▸ **HOW TO COMPLETE THIS TASK**
With pictures left out, extract every line between the start of the records below and the line holding "[Wave Structures Excited", inclusive.

EXERCISE INPUT Start Marker

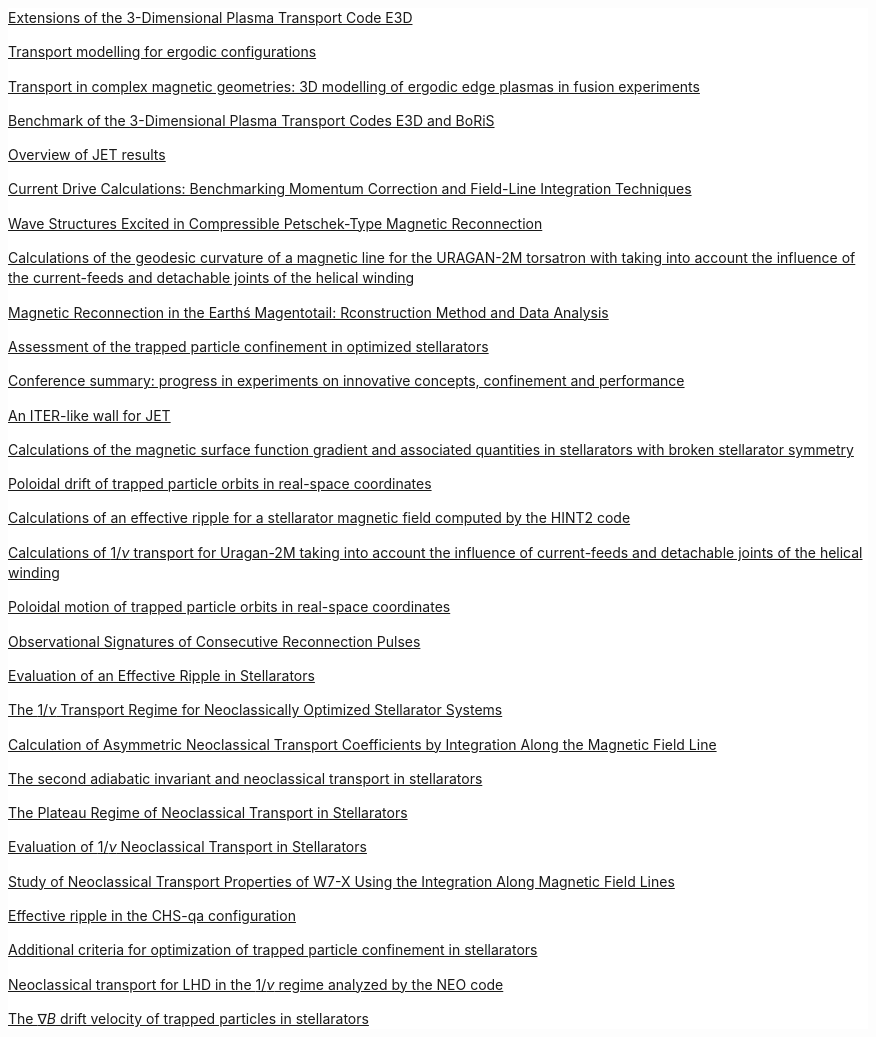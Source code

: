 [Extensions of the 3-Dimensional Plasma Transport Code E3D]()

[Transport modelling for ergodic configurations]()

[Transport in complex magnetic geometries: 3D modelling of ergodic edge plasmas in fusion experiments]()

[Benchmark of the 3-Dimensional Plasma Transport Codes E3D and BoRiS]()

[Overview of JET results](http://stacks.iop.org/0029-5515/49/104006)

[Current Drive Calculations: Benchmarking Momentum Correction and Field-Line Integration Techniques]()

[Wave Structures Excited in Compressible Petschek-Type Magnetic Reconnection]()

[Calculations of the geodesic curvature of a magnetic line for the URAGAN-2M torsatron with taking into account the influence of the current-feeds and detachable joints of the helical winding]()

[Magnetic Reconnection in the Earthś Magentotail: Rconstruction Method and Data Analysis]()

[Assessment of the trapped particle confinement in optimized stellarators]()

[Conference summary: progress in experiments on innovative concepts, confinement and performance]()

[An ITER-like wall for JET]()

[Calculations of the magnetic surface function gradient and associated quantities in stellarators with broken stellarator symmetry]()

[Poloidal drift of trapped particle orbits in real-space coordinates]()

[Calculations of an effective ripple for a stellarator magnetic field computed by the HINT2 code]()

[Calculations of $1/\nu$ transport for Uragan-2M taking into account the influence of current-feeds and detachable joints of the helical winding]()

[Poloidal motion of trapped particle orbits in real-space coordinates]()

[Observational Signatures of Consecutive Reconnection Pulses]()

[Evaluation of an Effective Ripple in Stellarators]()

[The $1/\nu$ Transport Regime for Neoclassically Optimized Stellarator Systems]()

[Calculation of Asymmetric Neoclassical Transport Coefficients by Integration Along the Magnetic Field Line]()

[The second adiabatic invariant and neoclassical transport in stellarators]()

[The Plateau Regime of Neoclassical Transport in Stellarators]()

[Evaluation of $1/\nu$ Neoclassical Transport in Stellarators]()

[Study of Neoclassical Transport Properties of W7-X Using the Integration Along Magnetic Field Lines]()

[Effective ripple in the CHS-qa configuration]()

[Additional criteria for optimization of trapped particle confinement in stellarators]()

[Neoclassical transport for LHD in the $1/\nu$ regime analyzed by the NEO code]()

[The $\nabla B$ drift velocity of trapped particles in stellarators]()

EXERCISE INPUT End Marker

▸ **RESULT OF THIS TASK**
Source code

: [Extensions of the 3-Dimensional Plasma Transport Code E3D]()

[Transport modelling for ergodic configurations]()

[Transport in complex magnetic geometries: 3D modelling of ergodic edge plasmas in fusion experiments]()

[Benchmark of the 3-Dimensional Plasma Transport Codes E3D and BoRiS]()

[Overview of JET results](http://stacks.iop.org/0029-5515/49/104006)

[Current Drive Calculations: Benchmarking Momentum Correction and Field-Line Integration Techniques]()

[Wave Structures Excited in Compressible Petschek-Type Magnetic Reconnection]()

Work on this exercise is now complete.